Step5: Now using each divided section make a ball by rolling it with your hands and pressing a bit (as you roll dough for chapati) and dip it in the strained whey. Cheena ball is ready.
For making Sugar syrup:
Step6: Now we will prepare sugar syrup in which cheena balls will be cooked.Take 2-1/2 cup sugar in a pan and add around 4 cups of water to it and let it heat on medium flame for 3-4 minutes.Once the sugar syrup is getting boiled remove half the sugar syrup in a bowl (which we will use it for soaking cooked chenna).
Step7: In small bowl mix 1 teaspoon refined flour and 3-4 teaspoon whey liquid and make a smooth paste.This we will use to make froth in sugar syrup for cooking cheena balls.
Step8: Now add flour mixture to the boiling sugar syrup and close the lid.In 2-3 minutes you will notice there is froth formation inside the pan, this is the perfect time to add cheena balls to the sugar syrup.
Make sure we need to cook cheena in the froth so maintain the heat accordingly otherwise cheena will not be soft and spongy.Now add the cheena balls one by one to the syrup and cover the pan to maintain the froth.
Step9: Now cook these balls for around 10-12 minutes in the froth.Once it is cooked it will be spongy and puffy.Its the time when you can judge that these balls are cooked properly.
Step10: Now remove it one by one from the syrup and dip it into the sugar syrup which we have taken out in step6.
For making condensed milk (or Rabri):
Step11: Pour 1 litre milk in a heavy bottom pan and let the milk boil on medium flame for 5-6 minutes.Now add 1/2 cup sugar and stir well and let it condense for around 10minutes, keep stirring continuous to avoid sticking milk to the base of the pan. Once the milk gets thickened and reduced to half switch off the flame, add saffron strands & cardamom powder and mix well.
Step12: Now chop the dry fruits.Condensed milk (or rabri) is now ready. Gently squeeze the cheena balls to remove excess sugar syrup and one by one dip it to the condensed milk.
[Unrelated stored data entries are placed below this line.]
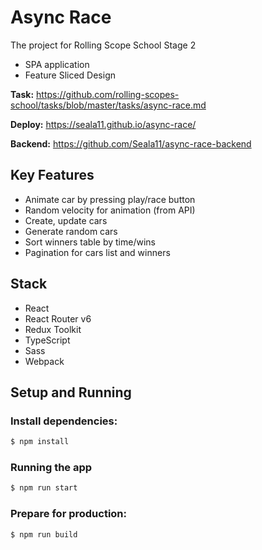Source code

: # Async Race

The project for Rolling Scope School Stage 2 

- SPA application
- Feature Sliced Design

**Task:** https://github.com/rolling-scopes-school/tasks/blob/master/tasks/async-race.md

**Deploy:** https://seala11.github.io/async-race/

**Backend:** https://github.com/Seala11/async-race-backend

## Key Features 

- Animate car by pressing play/race button
- Random velocity for animation (from API)
- Create, update cars
- Generate random cars
- Sort winners table by time/wins 
- Pagination for cars list and winners

## Stack

- React
- React Router v6
- Redux Toolkit
- TypeScript
- Sass
- Webpack

## Setup and Running

### Install dependencies:

```bash
$ npm install
```

### Running the app

```bash
$ npm run start
```

### Prepare for production:

```bash
$ npm run build
```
Once the milk is at room temperature keep it in the refrigerator or make it chill for around 4-6 hours.
Rasmalai is ready to be served.It tastes best when served chilled.Garnish it with chopped dry fruits and saffron strands.Enjoy this Rasili Rasmalai with your family and friends.
Note: Although its a lengthy process but its worth spending time to enjoy this rasmalai once in a while.You can reduce time by adjusting steps of preparing cheena balls, sugar syrup and rabri simultaneously.